Fetching genomic sequence efficiently in Python?

Question

How can I fetch genomic sequence efficiently using Python? For example, from a .fa file or some other easily obtained format? I basically want an interface fetch_seq(chrom, strand, start, end) which will return the sequence [start, end] on the given chromosome on the specified strand.

Analogously, is there a programmatic python interface for getting phastCons scores?

thanks.

score 4 · Answer 1 · answered Dec 04 '12 at 01:45

Retrieving sequence data from large human chromosome files can be inefficient memory-wise, so if you're looking for computational efficiency you can format the sequence data to a packed binary string and lookup based on byte location. I wrote routines to do this in perl (available here ), and python has the same pack and unpack routines - so it can be done, but only worth it if you're running in to trouble with large files on a limited machine. Otherwise use biopython SeqIO

score 2 · Accepted Answer · answered Jul 07 '10 at 11:27

2

See my answer to your question over at Biostar:

http://biostar.stackexchange.com/questions/1639/getting-genomic-sequences-and-phastcons-scores-using-python-from-ensembl-ucsc

Use SeqIO with Fasta files and you'll get back record objects for each item in the file. Then you can do:

region = rec.seq[start:end]

to pull out slices. The nice thing about using a standard library is you don't have to worry about the line breaks in the original fasta file.

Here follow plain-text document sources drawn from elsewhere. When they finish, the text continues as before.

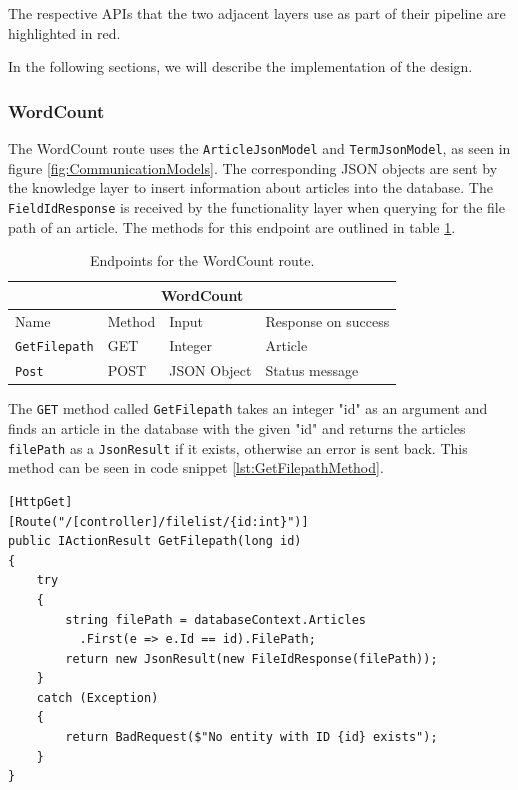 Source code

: The respective APIs that the two adjacent layers use as part of their pipeline are highlighted in red. 

In the following sections, we will describe the implementation of the design.

\subsubsection{WordCount}

The WordCount route uses the \texttt{ArticleJsonModel} and \texttt{TermJsonModel}, as seen in figure \ref{fig:CommunicationModels}. The corresponding JSON objects are sent by the knowledge layer to insert information about articles into the database. The \texttt{FieldIdResponse} is received by the functionality layer when querying for the file path of an article. The methods for this endpoint are outlined in table \ref{fig:WordCountEndpoint}.

\begin{table}[h]
  \centering
    \begin{tabular}{|llll|}
    \hline
    \multicolumn{4}{|c|}{\textbf{WordCount}}                                                                                 \\ \hline
    \multicolumn{1}{|l|}{Name}                 & \multicolumn{1}{l|}{Method} & \multicolumn{1}{l|}{Input}       & Response on success       \\ \hline
    \multicolumn{1}{|l|}{\texttt{GetFilepath}} & \multicolumn{1}{l|}{GET}    & \multicolumn{1}{l|}{Integer}     & Article        \\ \hline
    \multicolumn{1}{|l|}{\texttt{Post}}        & \multicolumn{1}{l|}{POST}   & \multicolumn{1}{l|}{JSON Object} & Status message \\ \hline
    \end{tabular}
  \caption{Endpoints for the WordCount route.\label{fig:WordCountEndpoint}}
\end{table}

The \texttt{GET} method called \texttt{GetFilepath} takes an integer "id" as an argument and finds an article in the database with the given "id" and returns the articles \texttt{filePath} as a \texttt{JsonResult} if it exists, otherwise an error is sent back.
This method can be seen in code snippet \ref{lst:GetFilepathMethod}.

\begin{lstlisting}[language=CSharp, caption={The \texttt{GetFilepath} method.}, label={lst:GetFilepathMethod}]
[HttpGet]
[Route("/[controller]/filelist/{id:int}")]
public IActionResult GetFilepath(long id)
{
    try
    {
        string filePath = databaseContext.Articles
          .First(e => e.Id == id).FilePath;
        return new JsonResult(new FileIdResponse(filePath));
    }
    catch (Exception)
    {
        return BadRequest($"No entity with ID {id} exists");
    }
}
\end{lstlisting}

answered Jul 07 '10 at 11:27

Brad Chapman

395
1
7

1

I agree that this approach is really elegant because you have a standard library to use but I found it to be very slow. If you assume a fasta file with no newlines, you can simply "seek" the coordinates in the file which I think is much faster, and it doesn't require you to load all the fasta files from every chromosome into memory. Is there a way to achieve the same kind of efficiency with a standard library like biopython? thanks. – Jul 08 '10 at 02:12
It's not exactly clear what you are looking for, but I agree that a custom solution tailored to your specific files will be faster than a more general solution. In practice most FASTA files have line breaks and what not, so I prefer being general but your experience may vary. – Brad Chapman Jul 08 '10 at 14:08
I know this is an old thread, but I'm hoping someone else will notice and bring up more recent news. Samtools (samtools.sourceforge.net) has a function called faidx that allows you to do exactly this on the command line. Pysam (https://github.com/pysam-developers/pysam) wraps many of the samtools methods, but I can't seem to get the faidx function to work. :P At worst, I can wrap the commandline tool, but I'd like something "native" if possible. – Gordon Bean Oct 09 '14 at 23:57

score 1 · Answer 3 · answered Jul 07 '10 at 04:11

1

Take a look at biopython, which has support for several gene sequence formats. Specifically, it has support for FASTA and GenBank files, to name a couple.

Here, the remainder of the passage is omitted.